Die bezuinigingen treffen ook de internationale programma’s waar Milieudefensie onderdeel van is. Voor een van die programma’s, de Green Livelihoods Alliance (GLA), was Danielle de afgelopen 8 jaar actief. Binnen het programma werken meer dan 70 organisaties over de hele wereld samen. “Alle groepen in de alliantie hebben nauwe banden met de mensen wier land wordt bedreigd met ontbossing door sojaboeren, houtkap of palmoliebedrijven. Die bedrijven zijn vaak grote multinationals, door Europese banken en pensioenfondsen gefinancierd. Het is heel lastig om zo’n bedrijf aan te pakken als iedereen dat in z’n eentje gaat doen. Juist door internationaal samen te werken kunnen we die bedrijven echt raken.”
‘Duurzame’ palmolie
Behalve het GLA-programma komt eind dit jaar nog een tweede internationaal samenwerkingsverband te vervallen: de Fair, Green and Global alliantie. Milieudefensie maakt gelukkig ook nog deel uit van het Friends of the Earth International-netwerk (FoEI). “En dat blijft wél bestaan”, benadrukt FoEI-coördinator bossen en biodiversiteit Nele Marien. “De kruisbestuiving tussen alle zusterorganisaties zal dus ook zeker blijven bestaan.”

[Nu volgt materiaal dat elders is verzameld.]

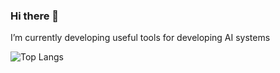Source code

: ### Hi there 👋

<!--
**Sachin-2007/Sachin-2007** is a ✨ _special_ ✨ repository because its `README.md` (this file) appears on your GitHub profile.

Here are some ideas to get you started:
-->

I’m currently developing useful tools for developing AI systems

![Top Langs](https://github-readme-stats.vercel.app/api/top-langs/?username=Sachin-2007&show_icons=true&theme=tokyonights)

“Juist door internationaal samen te werken, kunnen we bedrijven echt raken”
De meerwaarde van die kruisbestuiving heeft zich in het verleden al vaker bewezen. Een goed voorbeeld is de zogenaamde Roundtable on Sustainable Palm Oil (RSPO), een organisatie die in 2004 werd opgericht om de productie van palmolie te verduurzamen. “Dat was totale greenwashing”, vertelt Nele. “De bedrijven die het keurmerk kregen, bepaalden zelf of ze aan de voorwaarden voldeden. Daar was geen controle op; zelfs als er klachten werden ingediend, kwamen er geen sancties. Het was een schijnoplossing.”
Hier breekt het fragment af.